De longe, ela avistou uma fonte jorrando água e quis ir ver mais de perto. A fonte ficava em um ponto mais elevado, e o efeito era bonito com o sol batendo; podia ver um milhão de arco-íris. Deu um leve sorriso enquanto subia o morro, mas quando chegou até o pico sufocou um grito de horror. A fonte tinha o formato de uma horrível gárgula, com chifres e asas de morcego, que contorcia o rosto em uma careta estupenda.

O susto que levou a fez levar a mão à cabeça. O dia tão lindo estava ficando cada vez mais nublado, e Eugênia decidiu implorar para que alguém a levasse para casa.

Porém, quando entrou na linda mansão, ela não encontrou ninguém, absolutamente. Primeiro bateu na porta, depois a abriu, entrou timidamente, chamou, gritou, e nada. Tocou uma campainha em cima da mesa e se sentou para esperar. Depois de vários minutos, começou a ficar impaciente e andou por toda a casa, irritada. Abriu os armários, olhou por baixo das camas, até que finalmente se convenceu de que a casa estava completamente vazia.

Já anoitecia quando Eugênia voltou ao jardim para procurar ao menos o carro que a trouxera. Mas não havia nem sombra de meio de transporte por ali. A pobre escritora correu de um lado a outro, procurando uma rua, um caminho para fora daquele lugar isolado onde a haviam deixado, mas nada. Amaldiçoou-se por ter dormido na viagem; agora não sabia por onde escapar dali.

Percebeu que havia esquecido a bolsa dentro da casa, mas não teria coragem de entrar de volta. Enquanto a lua ganhava destaque no céu cada vez mais escurecido, Eugênia lembrou-se da horrível gárgula, e pela primeira vez se perguntou qual seria o preço por todos os benefícios que recebera na última semana.

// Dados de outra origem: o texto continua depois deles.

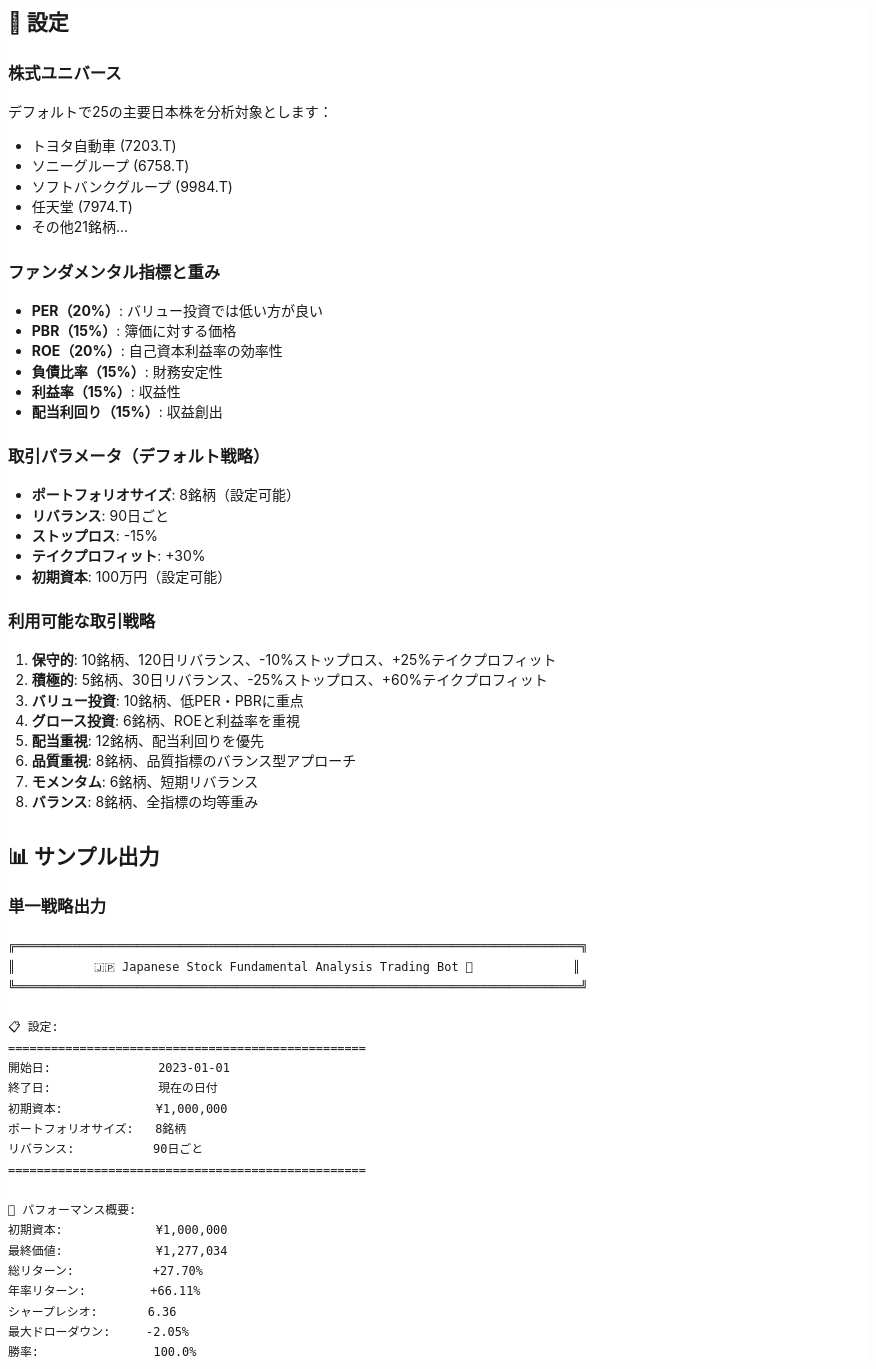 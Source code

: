 ## 🔧 設定

### 株式ユニバース
デフォルトで25の主要日本株を分析対象とします：
- トヨタ自動車 (7203.T)
- ソニーグループ (6758.T)
- ソフトバンクグループ (9984.T)
- 任天堂 (7974.T)
- その他21銘柄...

### ファンダメンタル指標と重み
- **PER（20%）**: バリュー投資では低い方が良い
- **PBR（15%）**: 簿価に対する価格
- **ROE（20%）**: 自己資本利益率の効率性
- **負債比率（15%）**: 財務安定性
- **利益率（15%）**: 収益性
- **配当利回り（15%）**: 収益創出

### 取引パラメータ（デフォルト戦略）
- **ポートフォリオサイズ**: 8銘柄（設定可能）
- **リバランス**: 90日ごと
- **ストップロス**: -15%
- **テイクプロフィット**: +30%
- **初期資本**: 100万円（設定可能）

### 利用可能な取引戦略
1. **保守的**: 10銘柄、120日リバランス、-10%ストップロス、+25%テイクプロフィット
2. **積極的**: 5銘柄、30日リバランス、-25%ストップロス、+60%テイクプロフィット
3. **バリュー投資**: 10銘柄、低PER・PBRに重点
4. **グロース投資**: 6銘柄、ROEと利益率を重視
5. **配当重視**: 12銘柄、配当利回りを優先
6. **品質重視**: 8銘柄、品質指標のバランス型アプローチ
7. **モメンタム**: 6銘柄、短期リバランス
8. **バランス**: 8銘柄、全指標の均等重み

## 📊 サンプル出力

### 単一戦略出力
```
╔═══════════════════════════════════════════════════════════════════════════════╗
║           🇯🇵 Japanese Stock Fundamental Analysis Trading Bot 🤖              ║
╚═══════════════════════════════════════════════════════════════════════════════╝

📋 設定:
==================================================
開始日:               2023-01-01
終了日:               現在の日付
初期資本:             ¥1,000,000
ポートフォリオサイズ:   8銘柄
リバランス:           90日ごと
==================================================

🎯 パフォーマンス概要:
初期資本:             ¥1,000,000
最終価値:             ¥1,277,034
総リターン:           +27.70%
年率リターン:         +66.11%
シャープレシオ:       6.36
最大ドローダウン:     -2.05%
勝率:                100.0%

``` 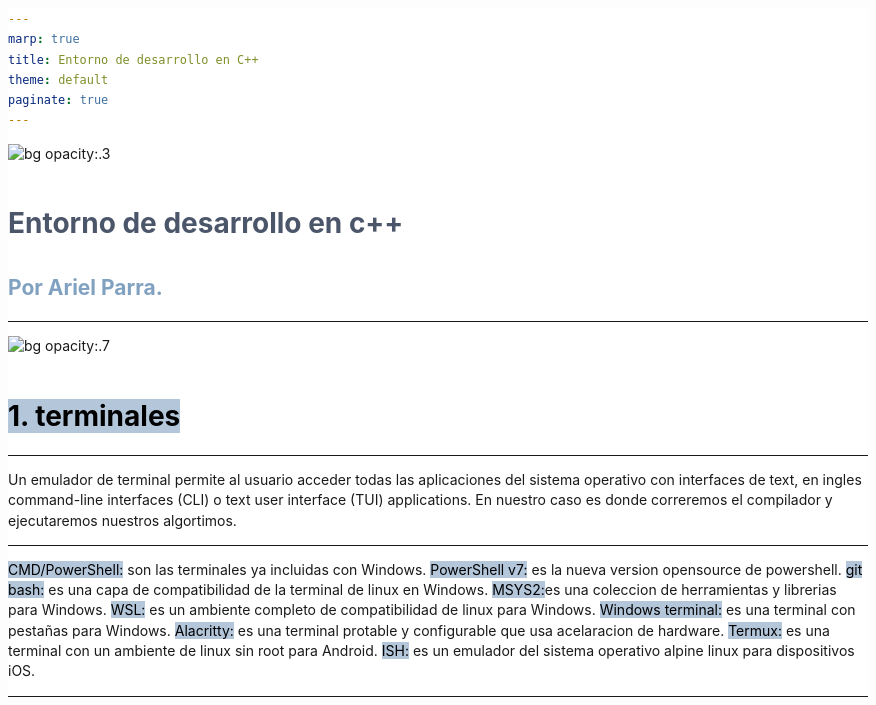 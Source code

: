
 ```yaml
---
marp: true
title: Entorno de desarrollo en C++
theme: default
paginate: true
---
```

<style scoped>h1, h2, h3 {color: #3b4252;}</style>

![bg opacity:.3](https://i.kym-cdn.com/photos/images/original/001/900/244/fb7.jpg)

#  Entorno de desarrollo en c++
## Por Ariel Parra.

---


<style>
h1 {color: #4c566a;}
h2 {color: #81a1c1;}
a[href]{color: #5e81ac;}
section {background: #d8dee9;text-align: justify;color: #3b4252;}
img {background-color: transparent!important;}
img[alt~="center"] {display: block;margin: 0 auto;}
mark {background-color: rgb(129 161 193 / 0.6)};
</style>

![bg opacity:.7](https://cdn.mos.cms.futurecdn.net/UYjwETVkdpPbh4ZrdPjJoE.jpg)
# <mark> 1. terminales</mark>

---
Un emulador de terminal permite al usuario acceder todas las  aplicaciones del sistema operativo con interfaces de text, en ingles command-line interfaces (CLI) o text user interface (TUI) applications.
En nuestro caso es donde correremos el compilador y ejecutaremos nuestros algortimos.

---

<mark>CMD/PowerShell:</mark> son las terminales ya incluidas con Windows.
<mark>PowerShell v7:</mark> es la nueva version opensource de powershell. 
<mark>git bash:</mark> es una capa de compatibilidad de la terminal de linux en Windows.
<mark>MSYS2:</mark>es una coleccion de herramientas y librerias para Windows.
<mark>WSL:</mark> es un ambiente completo de compatibilidad de linux para  Windows.
<mark>Windows terminal:</mark> es una terminal con pestañas para Windows.
<mark>Alacritty:</mark> es una terminal protable y configurable que usa acelaracion de hardware. 
<mark>Termux:</mark> es una terminal con un ambiente de linux sin root para Android.
<mark>ISH:</mark> es un emulador del sistema operativo alpine linux para dispositivos iOS.

--- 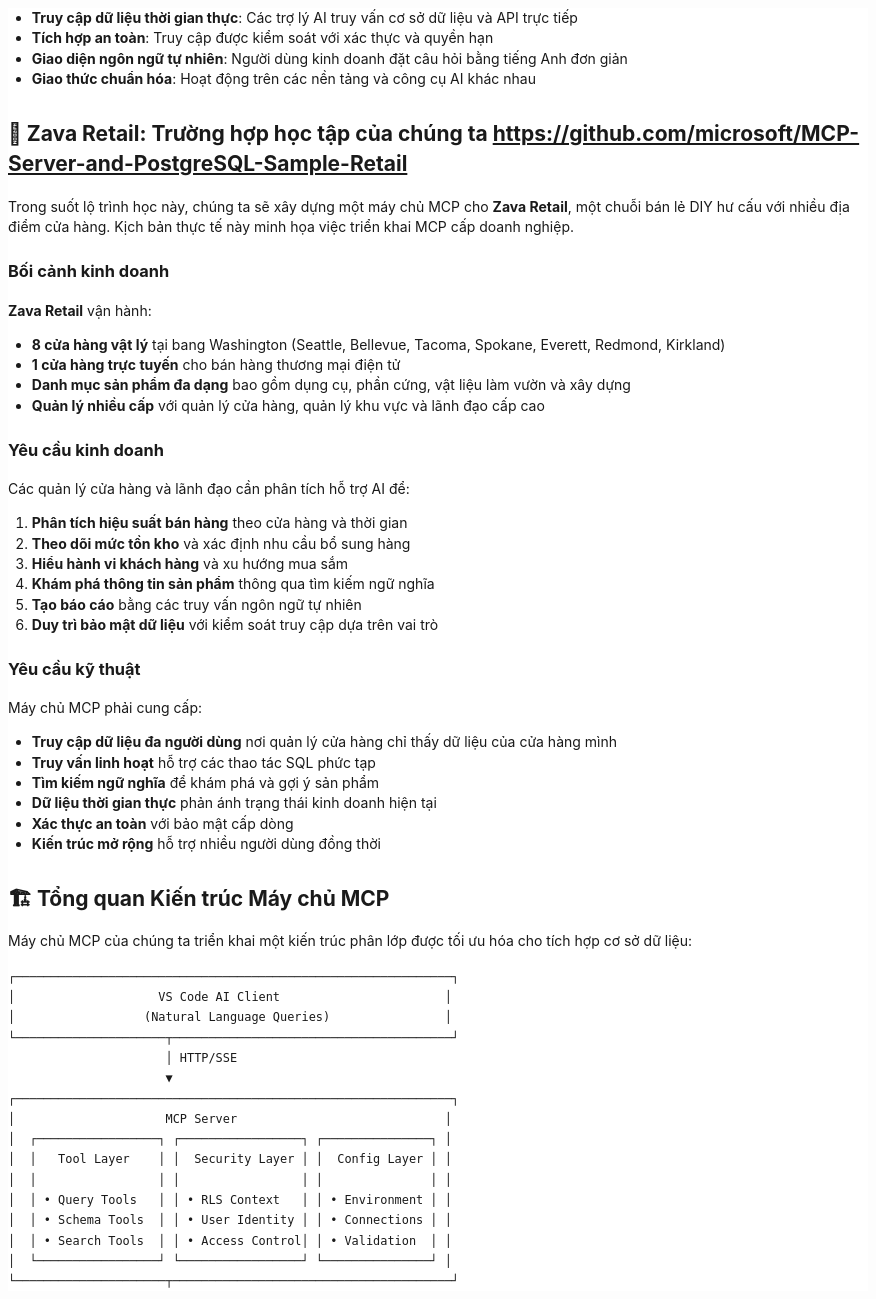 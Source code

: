 - **Truy cập dữ liệu thời gian thực**: Các trợ lý AI truy vấn cơ sở dữ liệu và API trực tiếp
- **Tích hợp an toàn**: Truy cập được kiểm soát với xác thực và quyền hạn
- **Giao diện ngôn ngữ tự nhiên**: Người dùng kinh doanh đặt câu hỏi bằng tiếng Anh đơn giản
- **Giao thức chuẩn hóa**: Hoạt động trên các nền tảng và công cụ AI khác nhau

## 🏪 Zava Retail: Trường hợp học tập của chúng ta https://github.com/microsoft/MCP-Server-and-PostgreSQL-Sample-Retail

Trong suốt lộ trình học này, chúng ta sẽ xây dựng một máy chủ MCP cho **Zava Retail**, một chuỗi bán lẻ DIY hư cấu với nhiều địa điểm cửa hàng. Kịch bản thực tế này minh họa việc triển khai MCP cấp doanh nghiệp.

### Bối cảnh kinh doanh

**Zava Retail** vận hành:
- **8 cửa hàng vật lý** tại bang Washington (Seattle, Bellevue, Tacoma, Spokane, Everett, Redmond, Kirkland)
- **1 cửa hàng trực tuyến** cho bán hàng thương mại điện tử
- **Danh mục sản phẩm đa dạng** bao gồm dụng cụ, phần cứng, vật liệu làm vườn và xây dựng
- **Quản lý nhiều cấp** với quản lý cửa hàng, quản lý khu vực và lãnh đạo cấp cao

### Yêu cầu kinh doanh

Các quản lý cửa hàng và lãnh đạo cần phân tích hỗ trợ AI để:

1. **Phân tích hiệu suất bán hàng** theo cửa hàng và thời gian
2. **Theo dõi mức tồn kho** và xác định nhu cầu bổ sung hàng
3. **Hiểu hành vi khách hàng** và xu hướng mua sắm
4. **Khám phá thông tin sản phẩm** thông qua tìm kiếm ngữ nghĩa
5. **Tạo báo cáo** bằng các truy vấn ngôn ngữ tự nhiên
6. **Duy trì bảo mật dữ liệu** với kiểm soát truy cập dựa trên vai trò

### Yêu cầu kỹ thuật

Máy chủ MCP phải cung cấp:

- **Truy cập dữ liệu đa người dùng** nơi quản lý cửa hàng chỉ thấy dữ liệu của cửa hàng mình
- **Truy vấn linh hoạt** hỗ trợ các thao tác SQL phức tạp
- **Tìm kiếm ngữ nghĩa** để khám phá và gợi ý sản phẩm
- **Dữ liệu thời gian thực** phản ánh trạng thái kinh doanh hiện tại
- **Xác thực an toàn** với bảo mật cấp dòng
- **Kiến trúc mở rộng** hỗ trợ nhiều người dùng đồng thời

## 🏗️ Tổng quan Kiến trúc Máy chủ MCP

Máy chủ MCP của chúng ta triển khai một kiến trúc phân lớp được tối ưu hóa cho tích hợp cơ sở dữ liệu:

```
┌─────────────────────────────────────────────────────────────┐
│                    VS Code AI Client                       │
│                  (Natural Language Queries)                │
└─────────────────────┬───────────────────────────────────────┘
                      │ HTTP/SSE
                      ▼
┌─────────────────────────────────────────────────────────────┐
│                     MCP Server                             │
│  ┌─────────────────┐ ┌─────────────────┐ ┌───────────────┐ │
│  │   Tool Layer    │ │  Security Layer │ │  Config Layer │ │
│  │                 │ │                 │ │               │ │
│  │ • Query Tools   │ │ • RLS Context   │ │ • Environment │ │
│  │ • Schema Tools  │ │ • User Identity │ │ • Connections │ │
│  │ • Search Tools  │ │ • Access Control│ │ • Validation  │ │
│  └─────────────────┘ └─────────────────┘ └───────────────┘ │
└─────────────────────┬───────────────────────────────────────┘
``` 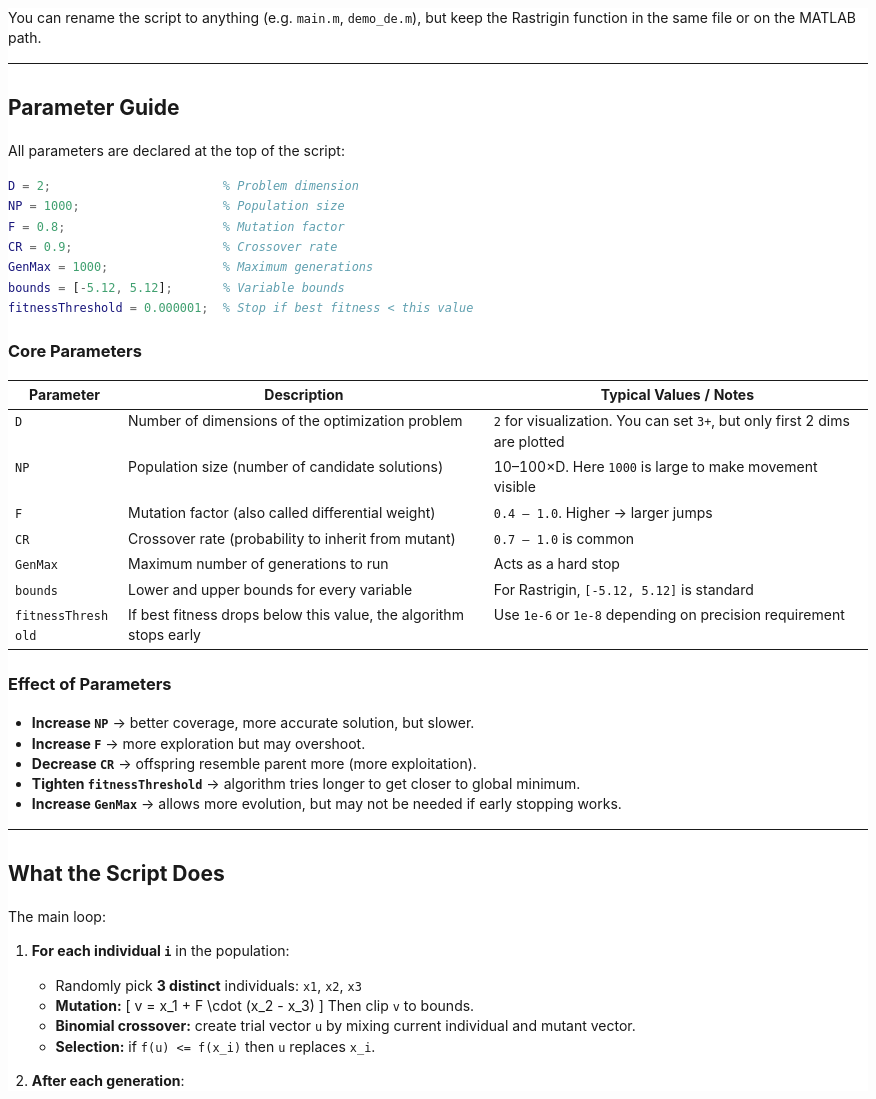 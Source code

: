 You can rename the script to anything (e.g. `main.m`, `demo_de.m`), but keep the Rastrigin function in the same file or on the MATLAB path.

---

## Parameter Guide

All parameters are declared at the top of the script:

```matlab
D = 2;                        % Problem dimension
NP = 1000;                    % Population size
F = 0.8;                      % Mutation factor
CR = 0.9;                     % Crossover rate
GenMax = 1000;                % Maximum generations
bounds = [-5.12, 5.12];       % Variable bounds
fitnessThreshold = 0.000001;  % Stop if best fitness < this value
```

### Core Parameters

| Parameter          | Description                                                       | Typical Values / Notes                                                     |
| ------------------ | ----------------------------------------------------------------- | -------------------------------------------------------------------------- |
| `D`                | Number of dimensions of the optimization problem                  | `2` for visualization. You can set `3+`, but only first 2 dims are plotted |
| `NP`               | Population size (number of candidate solutions)                   | 10–100×D. Here `1000` is large to make movement visible                    |
| `F`                | Mutation factor (also called differential weight)                 | `0.4 – 1.0`. Higher → larger jumps                                         |
| `CR`               | Crossover rate (probability to inherit from mutant)               | `0.7 – 1.0` is common                                                      |
| `GenMax`           | Maximum number of generations to run                              | Acts as a hard stop                                                        |
| `bounds`           | Lower and upper bounds for every variable                         | For Rastrigin, `[-5.12, 5.12]` is standard                                 |
| `fitnessThreshold` | If best fitness drops below this value, the algorithm stops early | Use `1e-6` or `1e-8` depending on precision requirement                    |

### Effect of Parameters

* **Increase `NP`** → better coverage, more accurate solution, but slower.
* **Increase `F`** → more exploration but may overshoot.
* **Decrease `CR`** → offspring resemble parent more (more exploitation).
* **Tighten `fitnessThreshold`** → algorithm tries longer to get closer to global minimum.
* **Increase `GenMax`** → allows more evolution, but may not be needed if early stopping works.

---

## What the Script Does

The main loop:

1. **For each individual `i`** in the population:

   * Randomly pick **3 distinct** individuals: `x1`, `x2`, `x3`
   * **Mutation:**
     [
     v = x_1 + F \cdot (x_2 - x_3)
     ]
     Then clip `v` to bounds.
   * **Binomial crossover:** create trial vector `u` by mixing current individual and mutant vector.
   * **Selection:** if `f(u) <= f(x_i)` then `u` replaces `x_i`.
2. **After each generation**:
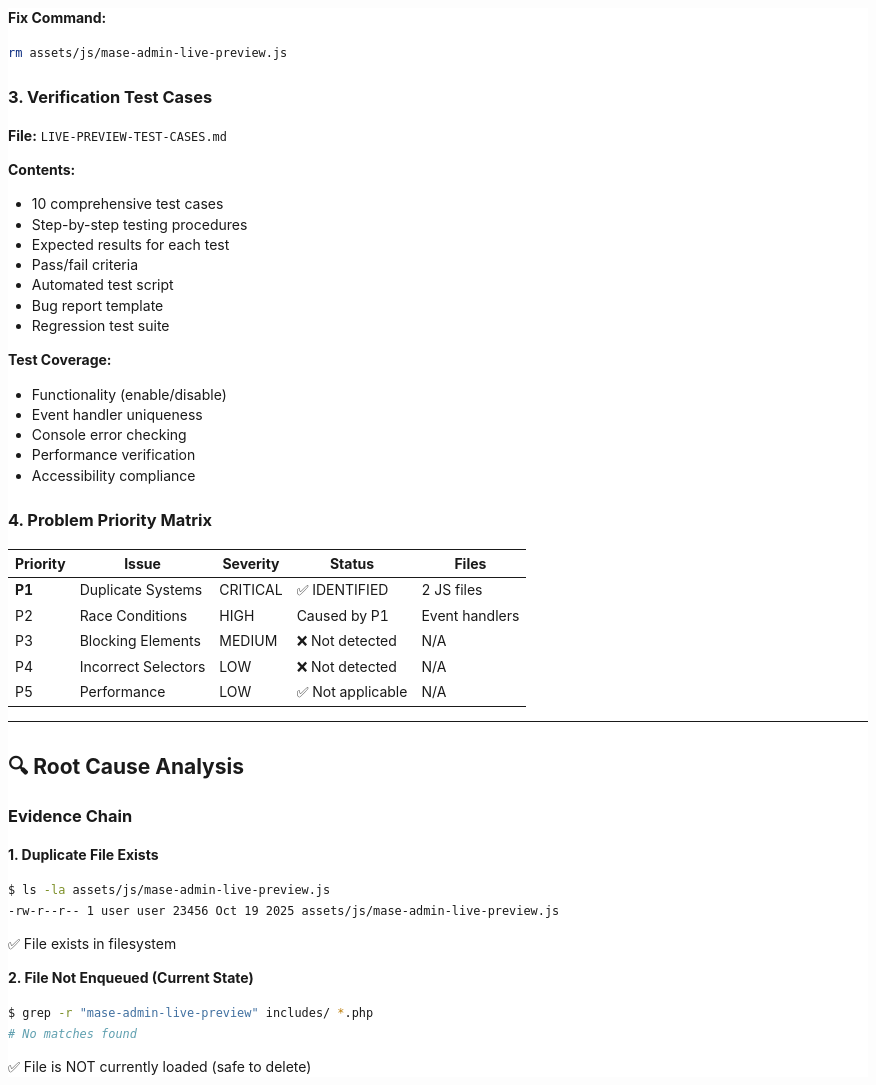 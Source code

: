 **Fix Command:**
```bash
rm assets/js/mase-admin-live-preview.js
```

### 3. Verification Test Cases
**File:** `LIVE-PREVIEW-TEST-CASES.md`

**Contents:**
- 10 comprehensive test cases
- Step-by-step testing procedures
- Expected results for each test
- Pass/fail criteria
- Automated test script
- Bug report template
- Regression test suite

**Test Coverage:**
- Functionality (enable/disable)
- Event handler uniqueness
- Console error checking
- Performance verification
- Accessibility compliance

### 4. Problem Priority Matrix

| Priority | Issue | Severity | Status | Files |
|----------|-------|----------|--------|-------|
| **P1** | Duplicate Systems | CRITICAL | ✅ IDENTIFIED | 2 JS files |
| P2 | Race Conditions | HIGH | Caused by P1 | Event handlers |
| P3 | Blocking Elements | MEDIUM | ❌ Not detected | N/A |
| P4 | Incorrect Selectors | LOW | ❌ Not detected | N/A |
| P5 | Performance | LOW | ✅ Not applicable | N/A |

---

## 🔍 Root Cause Analysis

### Evidence Chain

**1. Duplicate File Exists**
```bash
$ ls -la assets/js/mase-admin-live-preview.js
-rw-r--r-- 1 user user 23456 Oct 19 2025 assets/js/mase-admin-live-preview.js
```
✅ File exists in filesystem

**2. File Not Enqueued (Current State)**
```bash
$ grep -r "mase-admin-live-preview" includes/ *.php
# No matches found
```
✅ File is NOT currently loaded (safe to delete)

Apavorada, Eugênia decidiu apenas correr, correr e correr, sem saber para onde, mas logo a noite fechou seu cerco ao redor dela, e mesmo a lua foi coberta por camadas e camadas de nuvens escuras. Sem enxergar um único poste de luz, ela esbarrou em um vulto alto, que usava uma boina e cachecol.

- Só mais um pouco, Eugênia... A festa já vai começar – disse uma voz, que ela reconheceu como a do homem com quem havia conversado na padaria.

Ela deu alguns passos para trás e acabou esbarrando em mais alguém. Estava um pouco aliviada por não estar mais sozinha naquele lugar escuro. De repente uma forte luz irrompeu a alguns metros dela. Uma fogueira acabava de ser acesa, permitindo que ela visse um verdadeiro círculo de gente em volta de si. Reconheceu algumas pessoas que vira nos últimos dias.

- Só falta uma coisa para que você seja uma eterna e absoluta vencedora – disse uma das mulheres gentis – Você precisa se consagrar ao nosso grande protetor.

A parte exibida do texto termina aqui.